Diet and lifestyle are known factors that can create physiological inflammation (see Diagram 1).

Diagram 1: Inflammatory Triggers

As you can see from Diagram 1, there are a lot of factors that might lead to increased levels of inflammation. These need to be considered and addressed on an individual basis. I would suggest that you start by considering which factors might be relevant to you, and then decide which of these you are ready to tackle and change. I recommend you work on one issue at a time and aim to reduce the impact of this factor. Once you have achieved this you can then move on to the next issue.

From a dietary perspective, following a diet to reduce dietary triggers can help; whilst also boosting intake of foods that are thought to reduce inflammation and eating in a way to reduce insulin dysregulation. Some suggested dietary approaches include low glycaemic load, Mediterranean approach, low carbohydrate intake, ketogenic and time-restricted eating. The key with these is to identify a method of eating that you, personally, can follow that does not add to your stress. It is not about being perfect but about making changes that are realistic for you. Changes that can become a healthy habit that you enjoy. 
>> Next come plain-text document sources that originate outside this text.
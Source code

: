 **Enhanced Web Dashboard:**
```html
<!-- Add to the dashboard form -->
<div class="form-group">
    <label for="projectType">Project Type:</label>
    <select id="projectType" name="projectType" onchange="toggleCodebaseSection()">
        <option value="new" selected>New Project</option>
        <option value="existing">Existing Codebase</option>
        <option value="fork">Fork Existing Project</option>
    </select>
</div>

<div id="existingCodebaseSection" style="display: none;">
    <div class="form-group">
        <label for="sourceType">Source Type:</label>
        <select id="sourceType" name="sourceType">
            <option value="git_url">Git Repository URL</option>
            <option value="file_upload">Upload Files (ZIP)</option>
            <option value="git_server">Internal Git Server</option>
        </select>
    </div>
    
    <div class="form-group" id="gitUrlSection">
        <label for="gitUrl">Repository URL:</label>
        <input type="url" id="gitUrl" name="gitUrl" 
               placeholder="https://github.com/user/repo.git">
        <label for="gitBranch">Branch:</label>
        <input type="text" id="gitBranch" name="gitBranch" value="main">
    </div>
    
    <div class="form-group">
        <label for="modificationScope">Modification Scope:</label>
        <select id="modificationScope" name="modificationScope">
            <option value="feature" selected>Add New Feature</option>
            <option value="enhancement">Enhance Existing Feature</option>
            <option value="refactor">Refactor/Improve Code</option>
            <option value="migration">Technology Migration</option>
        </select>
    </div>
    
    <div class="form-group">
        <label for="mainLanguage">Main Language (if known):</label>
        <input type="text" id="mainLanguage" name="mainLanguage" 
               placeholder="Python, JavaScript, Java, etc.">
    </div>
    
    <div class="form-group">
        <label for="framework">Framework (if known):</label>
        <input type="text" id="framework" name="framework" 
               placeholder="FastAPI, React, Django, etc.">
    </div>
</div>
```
Anti-inflammatory foods and spices to enjoy can be found in the table below - aim to gradually incorporate these into your diet in place of foods that may be triggering inflammation.

 

Anti-inflammatory foods

Oily Fish

Salmon, mackerel, Sardines, Herring, Trout, Fresh Tuna

Healthy Fats

 

Nuts and seeds

Avocado

Olive oil - use cold pressed to drizzle onto salads and steamed vegetables!

Vegetables   and Fruit

Eat a diverse range of vegetables and fruit, the more diverse the better – aim to include fruit and vegetables with different colours as these will all contain different phytonutrients – aim for 5-10 portions a day.

Start from wherever you are and gradually build up to this amount.

Bone Broth

Aim to make a bone broth with bones from a chicken, lamb or beef joint. Add herbs and vegetables to taste, cook for a minimum of 12 hours – aim to have a small portion regularly across the week.

Fermented Foods

Kefir, Sauerkraut, Kombucha, Miso, Tempeh

Herbs and Spices

Ginger, Turmeric, Oregano and Garlic

 

Finally, managing stress and working on reducing habits that create physiological stress such as smoking are other options to explore along with ensuring adequate sleep.